Most mid-sized firms prefer focus on their business and partner with a vendor who can deliver services that are either too expensive to develop in-house or too difficult to staff. Managed detection and response services provide threat hunting and response services that can complement in-house expertise in network and logging management.
What advice would you give to a newly appointed CISO that needs to strike a balance between data use and the associated risks? What are the priorities for a successful data security plan?
IT and security are stressed by the opposing forces of the demand for competitive advantages through adoption of technology, and while mitigating, lowering or avoiding risks that could materially impact the business. The reality is that most if not all data is digitized and shared across an ever more distributed IT environment and scattered workforce.
Cybersecurity is a risk issue and not a IT practice. And CISOs need to speak the language of the Board and executives. It’s critical to consider risk, align with the general counsel and provide technical information in a way that resonates with business leaders. The role of the CISO is to impact the quantifiable risk, with mitigation strategies so that business leaders can make an informed decision about spend and risk tolerance.
CISO top priorities:
- Regular cadence of annual planning, quarterly reporting to the board.
- Dashboard and flash communications that focus on regulatory changes, security performance, risk registry, and incident testing and results.
- Run 2-4 annual incident simulations based on most likely scenarios. Engage the board in their role and review findings.

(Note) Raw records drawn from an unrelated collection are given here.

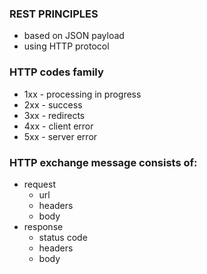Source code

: ### REST PRINCIPLES
- based on JSON payload
- using HTTP protocol

### HTTP codes family
- 1xx - processing in progress
- 2xx - success
- 3xx - redirects
- 4xx - client error
- 5xx - server error

### HTTP exchange message consists of:
- request
  - url
  - headers
  - body
- response
  - status code
  - headers
  - body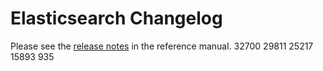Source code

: # Elasticsearch Changelog

Please see the [release notes](https://www.elastic.co/guide/en/elasticsearch/reference/current/es-release-notes.html) in the reference manual.
32700
29811
25217
15893
935
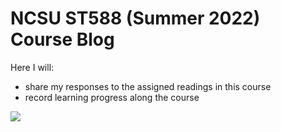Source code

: # NCSU ST588 (Summer 2022) Course Blog
Here I will:
- share my responses to the assigned readings in this course
- record learning progress along the course

![](https://i.redd.it/p6va3hrtmvr71.jpg)



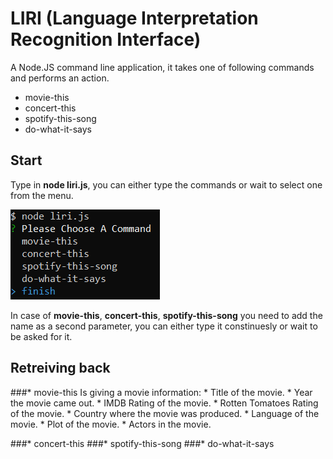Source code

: # LIRI (Language Interpretation Recognition Interface)

A Node.JS command line application, it takes one of following commands and performs an action.
   * movie-this
   * concert-this
   * spotify-this-song
   * do-what-it-says
## Start
Type in **node liri.js**, you can either type the commands or wait to select one from the menu.
  
  ![Image of menu](1.png)

In case of **movie-this**, **concert-this**, **spotify-this-song** you need to add the name as a second parameter, you can either type it constinuesly or wait to be asked for it.

## Retreiving back

   ###* movie-this
         Is giving a movie information:
           * Title of the movie.
           * Year the movie came out.
           * IMDB Rating of the movie.
           * Rotten Tomatoes Rating of the movie.
           * Country where the movie was produced.
           * Language of the movie.
           * Plot of the movie.
           * Actors in the movie.
    
   ###* concert-this
   ###* spotify-this-song
   ###* do-what-it-says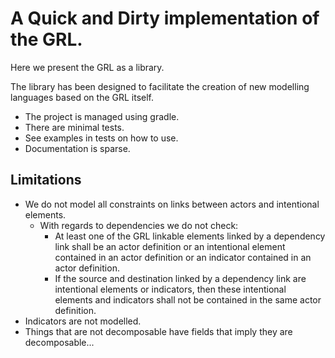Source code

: # A Quick and Dirty implementation of the GRL.

Here we present the GRL as a library.

The library has been designed to facilitate the creation of new modelling languages based on the GRL itself.

* The project is managed using gradle.
* There are minimal tests.
* See examples in tests on how to use.
* Documentation is sparse.

## Limitations

+ We do not model all constraints on links between actors and intentional elements.
  + With regards to dependencies we do not check:
    + At least one of the GRL linkable elements linked by a dependency link shall be an actor
definition or an intentional element contained in an actor definition or an indicator
contained in an actor definition.
    + If the source and destination linked by a dependency link are intentional elements or
indicators, then these intentional elements and indicators shall not be contained in the
same actor definition.
+ Indicators are not modelled.
+ Things that are not decomposable have fields that imply they are decomposable...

CISOs and board alike can leverage public documents such as the National Association of Corporate Directors (NACD) Cyber Risk Handbook and the National Cyber Security Centre (NCSC) Board Toolkit for programs, dashboards and best practices.

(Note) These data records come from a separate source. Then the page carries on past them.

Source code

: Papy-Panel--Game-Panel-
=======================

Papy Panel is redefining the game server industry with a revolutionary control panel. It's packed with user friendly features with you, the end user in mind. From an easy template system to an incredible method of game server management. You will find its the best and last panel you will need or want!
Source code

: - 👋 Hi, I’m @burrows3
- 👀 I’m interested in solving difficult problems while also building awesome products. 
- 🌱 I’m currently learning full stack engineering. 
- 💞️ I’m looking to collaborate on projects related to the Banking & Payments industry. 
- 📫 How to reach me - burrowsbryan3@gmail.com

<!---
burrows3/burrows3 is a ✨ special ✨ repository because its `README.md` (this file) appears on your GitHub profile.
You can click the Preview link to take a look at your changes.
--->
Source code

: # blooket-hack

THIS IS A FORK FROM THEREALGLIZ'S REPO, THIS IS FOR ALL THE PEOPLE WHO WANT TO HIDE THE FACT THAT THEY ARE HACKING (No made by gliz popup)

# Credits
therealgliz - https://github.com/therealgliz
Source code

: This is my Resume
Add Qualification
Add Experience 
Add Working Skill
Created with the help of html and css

What do you see as the key challenges for the information security industry over the next five years?
Budgets for security continue to grow, and in smaller firms, now garners the attention of senior management, the board, and even strategic investors. This is a blessing and a curse. The blessing is direct access to decision makers, resources and funds to run a security program. Perhaps an exaggeration, the curse is direct access and ever watching spotlight. It’s important to proactively address security concerns, focus on risk not security tools, and engage the board in decision making rather than coming with hands out for more funds and headcount.

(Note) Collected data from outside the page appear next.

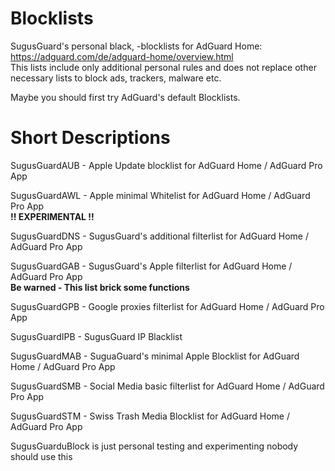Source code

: # Blocklists
SugusGuard's personal black, -blocklists for AdGuard Home: https://adguard.com/de/adguard-home/overview.html  
This lists include only additional personal rules and does not replace other necessary lists to block ads, trackers, malware etc.

Maybe you should first try AdGuard's default Blocklists.

# Short Descriptions

SugusGuardAUB - Apple Update blocklist for AdGuard Home / AdGuard Pro App

SugusGuardAWL - Apple minimal Whitelist for AdGuard Home / AdGuard Pro App  
**!! EXPERIMENTAL !!**

SugusGuardDNS - SugusGuard's additional filterlist for AdGuard Home / AdGuard Pro App

SugusGuardGAB - SugusGuard's Apple filterlist for AdGuard Home / AdGuard Pro App  
**Be warned - This list brick some functions**

SugusGuardGPB - Google proxies filterlist for AdGuard Home / AdGuard Pro App

SugusGuardIPB - SugusGuard IP Blacklist

SugusGuardMAB - SuguaGuard's minimal Apple Blocklist for AdGuard Home / AdGuard Pro App

SugusGuardSMB - Social Media basic filterlist for AdGuard Home / AdGuard Pro App

SugusGuardSTM - Swiss Trash Media Blocklist for AdGuard Home / AdGuard Pro App

SugusGuarduBlock is just personal testing and experimenting nobody should use this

Attacks that leverage your own tools (living off the land) will increase and the subtlety of these attacks will provide almost perfect camouflage with which to hide in plain sight within your environment. This means controls must tighten, relying on multiple stages, and systems that look for a collection of anomalies instead of well know signatures and patterns. AI, behavioural analytics and user access controls will become paramount.
The consequences of breaches will continue to tighten the reins of accountability. Insurance firms will hones their actuarial data and demand heightened security. More claims will be rejected when the insurer thinks the claimant failed to meet basic security standards, and courts will treat cyber claims under tort law which means well understood damages, and the ability for plaintiffs to collect without proving damages. As in, the risk of damage associated with exposed data will be rough for courts to award settlements.
The adoption of emerging technology will accelerate shortening the window in which security professionals can access risk and deploy mitigation strategies. Interconnected and always connected (5G) devices will be pervasive and accelerate the drive for distributed workforces and perimeter less organizations.